The Userspace RCU compatibility layer around sys_futex has a race
condition which makes pretty much all "benchmark" tests hang pretty
quickly on non-Linux systems (tested on Mac OS X).
I narrowed it down to a bug in compat_futex_noasync: this compat layer
uses a single pthread mutex and condition variable for all callers,
independently of their uaddr. The FUTEX_WAKE performs a pthread cond
broadcast to all waiters. FUTEX_WAIT must then compare *uaddr with val
to see which thread has been awakened.
Unfortunately, the check was not done again after each return from
pthread_cond_wait(), thus causing the race.

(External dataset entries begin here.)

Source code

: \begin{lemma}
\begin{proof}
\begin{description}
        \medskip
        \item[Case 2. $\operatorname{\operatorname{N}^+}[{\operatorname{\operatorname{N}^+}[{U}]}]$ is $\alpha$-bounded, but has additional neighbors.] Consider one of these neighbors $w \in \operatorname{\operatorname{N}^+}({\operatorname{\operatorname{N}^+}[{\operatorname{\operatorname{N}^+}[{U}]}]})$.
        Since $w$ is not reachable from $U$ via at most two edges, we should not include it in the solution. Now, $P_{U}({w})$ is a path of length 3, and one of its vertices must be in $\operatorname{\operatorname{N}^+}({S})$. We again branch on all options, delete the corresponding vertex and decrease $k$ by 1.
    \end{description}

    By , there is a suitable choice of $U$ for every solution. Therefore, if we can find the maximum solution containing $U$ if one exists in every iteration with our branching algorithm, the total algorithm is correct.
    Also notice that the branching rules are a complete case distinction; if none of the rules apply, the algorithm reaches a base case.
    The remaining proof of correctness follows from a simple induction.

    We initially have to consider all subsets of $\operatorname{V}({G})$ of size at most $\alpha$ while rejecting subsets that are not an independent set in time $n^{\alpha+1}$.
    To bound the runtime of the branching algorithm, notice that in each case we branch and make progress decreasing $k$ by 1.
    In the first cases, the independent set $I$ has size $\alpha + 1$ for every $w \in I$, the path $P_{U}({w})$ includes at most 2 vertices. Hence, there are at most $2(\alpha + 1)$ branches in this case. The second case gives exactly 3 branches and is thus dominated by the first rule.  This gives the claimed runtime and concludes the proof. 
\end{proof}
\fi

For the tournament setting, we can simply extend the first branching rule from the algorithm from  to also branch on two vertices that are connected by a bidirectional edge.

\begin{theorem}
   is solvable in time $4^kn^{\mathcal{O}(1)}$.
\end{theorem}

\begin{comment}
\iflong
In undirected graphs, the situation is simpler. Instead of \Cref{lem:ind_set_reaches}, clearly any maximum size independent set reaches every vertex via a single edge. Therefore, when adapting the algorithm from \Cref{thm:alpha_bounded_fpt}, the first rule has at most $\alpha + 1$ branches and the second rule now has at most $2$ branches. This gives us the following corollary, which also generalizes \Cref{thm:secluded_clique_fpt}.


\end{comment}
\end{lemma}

This race affects threads using the futex_noasync() compatibility layer
concurrently, thus it affects only on non-Linux systems.
Signed-off-by: Mathieu Desnoyers <mathieu.desnoyers@efficios.com>
assert(!ret);
switch (op) {
case FUTEX_WAIT:
- if (*uaddr != val)
- goto end;
- pthread_cond_wait(&__urcu_compat_futex_cond, &__urcu_compat_futex_lock);
+ /*
+ * Wait until *uaddr is changed to something else than "val".
+ * Comparing *uaddr content against val figures out which
+ * thread has been awakened.
+ */
+ while (*uaddr == val)
+ pthread_cond_wait(&__urcu_compat_futex_cond,
+ &__urcu_compat_futex_lock);
break;
case FUTEX_WAKE:
+ /*
+ * Each wake is sending a broadcast, thus attempting wakeup of
+ * all awaiting threads, independently of their respective
+ * uaddr.
+ */
pthread_cond_broadcast(&__urcu_compat_futex_cond);
break;
default:
gret = -EINVAL;
}
-end:
ret = pthread_mutex_unlock(&__urcu_compat_futex_lock);
assert(!ret);
return gret;